> Work instructions:
Review the material line by line. Identify and copy every line that contains the string "tooltipCfg".

▶

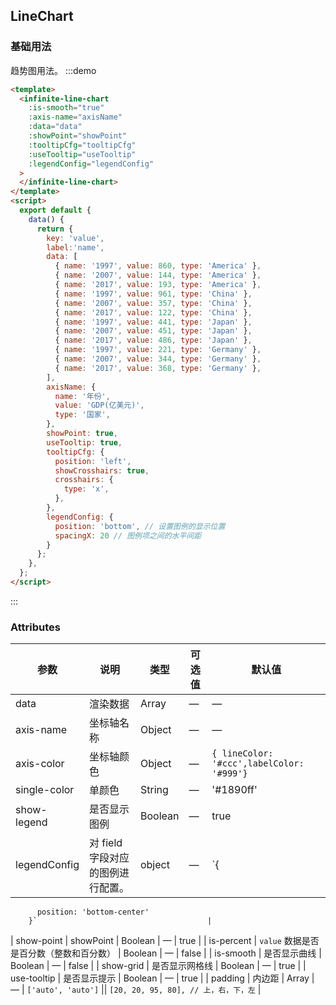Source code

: ## LineChart

### 基础用法

趋势图用法。
:::demo

```html
<template>
  <infinite-line-chart
    :is-smooth="true"
    :axis-name="axisName"
    :data="data"
    :showPoint="showPoint"
    :tooltipCfg="tooltipCfg"
    :useTooltip="useTooltip"
    :legendConfig="legendConfig"
  >
  </infinite-line-chart>
</template>
<script>
  export default {
    data() {
      return {
        key: 'value',
        label:'name',
        data: [
          { name: '1997', value: 860, type: 'America' },
          { name: '2007', value: 144, type: 'America' },
          { name: '2017', value: 193, type: 'America' },
          { name: '1997', value: 961, type: 'China' },
          { name: '2007', value: 357, type: 'China' },
          { name: '2017', value: 122, type: 'China' },
          { name: '1997', value: 441, type: 'Japan' },
          { name: '2007', value: 451, type: 'Japan' },
          { name: '2017', value: 486, type: 'Japan' },
          { name: '1997', value: 221, type: 'Germany' },
          { name: '2007', value: 344, type: 'Germany' },
          { name: '2017', value: 368, type: 'Germany' },
        ],
        axisName: {
          name: '年份',
          value: 'GDP(亿美元)',
          type: '国家',
        },
        showPoint: true,
        useTooltip: true,
        tooltipCfg: {
          position: 'left',
          showCrosshairs: true,
          crosshairs: {
            type: 'x',
          },
        },
        legendConfig: {
          position: 'bottom', // 设置图例的显示位置
          spacingX: 20 // 图例项之间的水平间距
        }
      };
    },
  };
</script>
```

:::

### Attributes

| 参数         | 说明                                     | 类型    | 可选值 | 默认值                                    |
| ------------ | ---------------------------------------- | ------- | ------ | ----------------------------------------- |
| data         | 渲染数据                                 | Array   | —      | —                                         |
| axis-name    | 坐标轴名称                               | Object  | —      | —                                         |
| axis-color   | 坐标轴颜色                               | Object  | —      | `{ lineColor: '#ccc',labelColor: '#999'}` |
| single-color | 单颜色                                   | String  | —      | '#1890ff'                                 |
| show-legend  | 是否显示图例                             | Boolean | —      | true                                      |
| legendConfig  | 对 field 字段对应的图例进行配置。                             | object | —      | `{
          position: 'bottom-center'
        }`                                      |
| show-point   | showPoint                                | Boolean | —      | true                                      |
| is-percent   | `value` 数据是否是百分数（整数和百分数） | Boolean | —      | false                                     |
| is-smooth    | 是否显示曲线                             | Boolean | —      | false                                     |
| show-grid    | 是否显示网格线                           | Boolean | —      | true                                      |
| use-tooltip  | 是否显示提示                             | Boolean | —      | true                                      |
| padding      | 内边距                                  | Array   | —     | `['auto', 'auto']`  || `[20, 20, 95, 80], // 上，右，下，左`                      |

◀

> Task output:
    :tooltipCfg="tooltipCfg"
        tooltipCfg: {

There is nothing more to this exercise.